▶ _REQUIRED WORK_
Scan the data below and pick out the lines containing the word "getStagedFiles".

▶ _INPUT DATA_
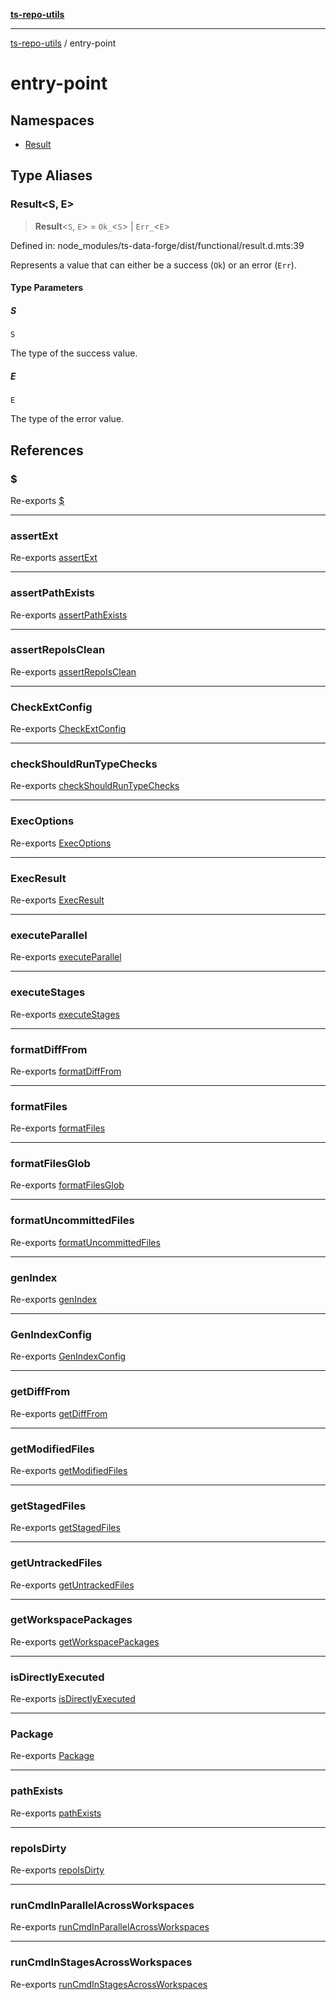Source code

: [**ts-repo-utils**](../README.md)

---

[ts-repo-utils](../README.md) / entry-point

# entry-point

## Namespaces

- [Result](namespaces/Result.md)

## Type Aliases

### Result\<S, E\>

> **Result**\<`S`, `E`\> = `Ok_`\<`S`\> \| `Err_`\<`E`\>

Defined in: node_modules/ts-data-forge/dist/functional/result.d.mts:39

Represents a value that can either be a success (`Ok`) or an error (`Err`).

#### Type Parameters

##### S

`S`

The type of the success value.

##### E

`E`

The type of the error value.

## References

### $

Re-exports [$](../functions/exec-async.md#)

---

### assertExt

Re-exports [assertExt](../functions/assert-ext.md#assertext)

---

### assertPathExists

Re-exports [assertPathExists](../functions/assert-path-exists.md#assertpathexists)

---

### assertRepoIsClean

Re-exports [assertRepoIsClean](../functions/assert-repo-is-clean.md#assertrepoisclean)

---

### CheckExtConfig

Re-exports [CheckExtConfig](../functions/assert-ext.md#checkextconfig)

---

### checkShouldRunTypeChecks

Re-exports [checkShouldRunTypeChecks](../functions/should-run.md#checkshouldruntypechecks)

---

### ExecOptions

Re-exports [ExecOptions](../functions/exec-async.md#execoptions)

---

### ExecResult

Re-exports [ExecResult](../functions/exec-async.md#execresult)

---

### executeParallel

Re-exports [executeParallel](../functions/workspace-utils/execute-parallel.md#executeparallel)

---

### executeStages

Re-exports [executeStages](../functions/workspace-utils/execute-parallel.md#executestages)

---

### formatDiffFrom

Re-exports [formatDiffFrom](../functions/format.md#formatdifffrom)

---

### formatFiles

Re-exports [formatFiles](../functions/format.md#formatfiles)

---

### formatFilesGlob

Re-exports [formatFilesGlob](../functions/format.md#formatfilesglob)

---

### formatUncommittedFiles

Re-exports [formatUncommittedFiles](../functions/format.md#formatuncommittedfiles)

---

### genIndex

Re-exports [genIndex](../functions/gen-index.md#genindex)

---

### GenIndexConfig

Re-exports [GenIndexConfig](../functions/gen-index.md#genindexconfig)

---

### getDiffFrom

Re-exports [getDiffFrom](../functions/diff.md#getdifffrom)

---

### getModifiedFiles

Re-exports [getModifiedFiles](../functions/diff.md#getmodifiedfiles)

---

### getStagedFiles

Re-exports [getStagedFiles](../functions/diff.md#getstagedfiles)

---

### getUntrackedFiles

Re-exports [getUntrackedFiles](../functions/diff.md#getuntrackedfiles)

---

### getWorkspacePackages

Re-exports [getWorkspacePackages](../functions/workspace-utils/get-workspace-packages.md#getworkspacepackages)

---

### isDirectlyExecuted

Re-exports [isDirectlyExecuted](../functions/is-directly-executed.md#isdirectlyexecuted)

---

### Package

Re-exports [Package](../functions/workspace-utils/types.md#package)

---

### pathExists

Re-exports [pathExists](../functions/assert-path-exists.md#pathexists)

---

### repoIsDirty

Re-exports [repoIsDirty](../functions/assert-repo-is-clean.md#repoisdirty)

---

### runCmdInParallelAcrossWorkspaces

Re-exports [runCmdInParallelAcrossWorkspaces](../functions/workspace-utils/run-cmd-in-parallel.md#runcmdinparallelacrossworkspaces)

---

### runCmdInStagesAcrossWorkspaces

Re-exports [runCmdInStagesAcrossWorkspaces](../functions/workspace-utils/run-cmd-in-stages.md#runcmdinstagesacrossworkspaces)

▶ _RESULT OF THE TASK_
### getStagedFiles
Re-exports [getStagedFiles](../functions/diff.md#getstagedfiles)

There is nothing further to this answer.